Film review: Cycle – Sheep washing is a sport I don’t understand

Cycle

Turkey

2012

76 mins

Sheep washing doesn’t sound like something you can do competitively. I read in the Edinburgh Film Festival programme that Cycle was based around the annual sheep washing festival in Hasanpasa in Turkey and had to get a ticket. I imagined shepherds racing against the clock as they shampooed their sheep. Maybe there were extra points on offer for specially styled fleeces or for cleaning behind the ears. But how was it judged?

Written, produced and directed by Dervis Zaim, I watched the film expecting to learn the rules and maybe add a new event to my list of must-watch annual sports. There’s a bit of a gap between the British Grand Prix and the Lord’s Test, a spot of Turkish sheep washing might be ideal. But unfortunately, even after having watched Cycle, in which two sheep washing festivals are shown, I have no more understanding of what it is than before.

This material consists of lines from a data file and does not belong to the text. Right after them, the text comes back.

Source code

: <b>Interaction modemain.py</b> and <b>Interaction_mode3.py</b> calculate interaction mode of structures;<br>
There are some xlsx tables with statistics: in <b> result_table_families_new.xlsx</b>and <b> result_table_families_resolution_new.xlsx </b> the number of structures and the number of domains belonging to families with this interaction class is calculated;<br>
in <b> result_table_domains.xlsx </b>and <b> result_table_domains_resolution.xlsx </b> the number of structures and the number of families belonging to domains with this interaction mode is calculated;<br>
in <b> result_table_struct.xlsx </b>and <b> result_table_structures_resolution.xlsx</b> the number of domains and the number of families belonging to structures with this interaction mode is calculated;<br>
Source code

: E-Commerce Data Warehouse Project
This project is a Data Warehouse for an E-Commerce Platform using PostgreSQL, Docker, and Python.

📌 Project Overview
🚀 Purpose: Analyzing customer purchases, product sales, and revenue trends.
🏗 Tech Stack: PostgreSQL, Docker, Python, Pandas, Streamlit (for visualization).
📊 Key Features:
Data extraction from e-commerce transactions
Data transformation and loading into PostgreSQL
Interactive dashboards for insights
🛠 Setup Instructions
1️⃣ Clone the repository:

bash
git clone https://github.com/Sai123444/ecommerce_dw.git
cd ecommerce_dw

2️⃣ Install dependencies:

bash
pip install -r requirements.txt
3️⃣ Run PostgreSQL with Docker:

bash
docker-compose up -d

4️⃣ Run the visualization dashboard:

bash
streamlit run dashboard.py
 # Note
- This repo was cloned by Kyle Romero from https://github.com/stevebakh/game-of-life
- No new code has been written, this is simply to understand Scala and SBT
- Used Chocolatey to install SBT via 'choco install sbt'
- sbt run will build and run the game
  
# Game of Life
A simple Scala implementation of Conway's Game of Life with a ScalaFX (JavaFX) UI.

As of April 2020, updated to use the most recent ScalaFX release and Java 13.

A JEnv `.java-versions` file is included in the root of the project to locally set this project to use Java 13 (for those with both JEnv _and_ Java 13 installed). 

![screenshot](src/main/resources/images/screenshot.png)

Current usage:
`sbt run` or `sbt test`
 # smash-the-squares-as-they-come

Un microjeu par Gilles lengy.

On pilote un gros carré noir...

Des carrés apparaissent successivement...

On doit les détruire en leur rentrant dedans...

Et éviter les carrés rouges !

The film depicts life in a small Turkish village. Many of the men are shepherds and the director deliberately chose real-life shepherds to play the characters. Their weather-beaten faces and affection for the animals make the decision a good one. The film depicts the usual problem of rural life and one of the shepherds decides to move to the city to make more money. But he wouldn’t miss the annual sheep washing festival.

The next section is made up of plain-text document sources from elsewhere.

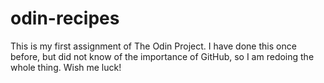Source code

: # odin-recipes
This is my first assignment of The Odin Project.
I have done this once before, but did not know of the importance of
GitHub, so I am redoing the whole thing.
Wish me luck!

It’s odd. I regard myself as something of a sportsman – I can watch most sports and quickly pick up what is happening. I need boast no more about my prowess in this area after mentioning that I am one of the few who understand cricket. Yet sheep washing still has me beaten. What is most peculiar is that there doesn’t seem to be any sheep washing involved. If anything it is quite the contrary – the most effort is put into dying the sheep bright brown using pigment ground from a special rock. Then all the shepherds congregate at the top of a hill above a river. One at a time they run down the hill followed by their flock of sheep. They charge into the river fully dressed and the sheep follow. I expected some vigorous cleaning of the brown sheep to take place next, but that was the end. Judges award points for – for what I have no idea. My best guess is it might be for how far the first sheep jumps into the water. Or maybe how many sheep go into the water after the shepherd. But neither of those systems would need judges to award points. Maybe it was the style with which they ran down the hill. But then why paint the sheep brown?

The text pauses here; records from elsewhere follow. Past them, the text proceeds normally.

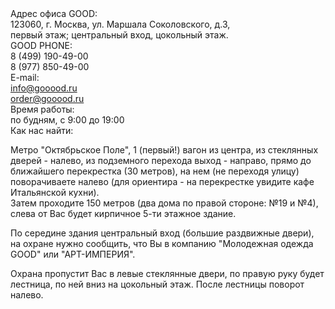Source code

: <div class="contacts-block__list">
  <div class="contacts-list">
    <div class="contacts-list__item contacts-list__item--address">
      <div class="contacts-list__title">Адрес офиса GOOD:</div>
      <div class="contacts-list__text">
        123060, г. Москва, ул. Маршала Соколовского, д.3,<br>
        первый этаж; центральный вход, цокольный этаж.
      </div>
    </div>
    <div class="contacts-list__item contacts-list__item--phone">
      <div class="contacts-list__title">GOOD PHONE:
      </div>
      <div class="contacts-list__text">
        8 (499) 190-49-00<br>
        8 (977) 850-49-00
      </div>
    </div>
    <div class="contacts-list__item contacts-list__item--mail">
      <div class="contacts-list__title">E-mail:
      </div>
      <div class="contacts-list__text">
        <a href="mailto:info@gooood.ru">info@gooood.ru</a><br>
        <a href="mailto:order@gooood.ru">order@gooood.ru</a>
      </div>
    </div>
    <div class="contacts-list__item contacts-list__item--timetable">
      <div class="contacts-list__title">Время работы:</div>
      <div class="contacts-list__text">по будням, с 9:00 до 19:00</div>
    </div>
  </div>
</div>
<div class="contacts-block__how-find">
  <div class="how-find">
    <div class="how-find__title">Как нас найти:</div>
    <div class="how-find__text">
      <p>Метро "Октябрьское Поле", 1 (первый!) вагон из центра, из стеклянных дверей - налево, из подземного перехода
        выход - направо, прямо до ближайшего перекрестка (30 метров), на нем (не переходя улицу) поворачиваете налево
        (для ориентира - на перекрестке увидите кафе Итальянской кухни).<br>
        Затем проходите 150 метров (два дома по правой стороне: №19 и №4), слева от Вас будет кирпичное 5-ти этажное
        здание.</p>
      <p>По середине здания центральный вход (большие раздвижные двери), на охране нужно сообщить, что Вы в компанию
        "Молодежная одежда GOOD" или "АРТ-ИМПЕРИЯ".</p>
      <p>Охрана пропустит Вас в левые стеклянные двери, по правую руку будет лестница, по ней вниз на цокольный этаж.
        После лестницы поворот налево.</p>
    </div>
  </div>
</div>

Cycle won the Grand Jury Prize at the Istanbul Film Festival this year. Judges must have liked its attractive shots of Turkey through the seasons and the way it records a traditional lifestyle that is disappearing. It shows the shepherds using plants to heal sheep and contrasts their oneness with nature with the local quarry owners who are happy to go hunting and cut off the villagers’ source of dye.

Great films make you think about things that you haven’t considered before. Like – how do you get a sheep to go somewhere it doesn’t want to go? Sweet talk and food? No, the answer is to lift its back legs as though you are taking part in a half-sheep half-human wheelbarrow race. Now that would be a sport I could understand.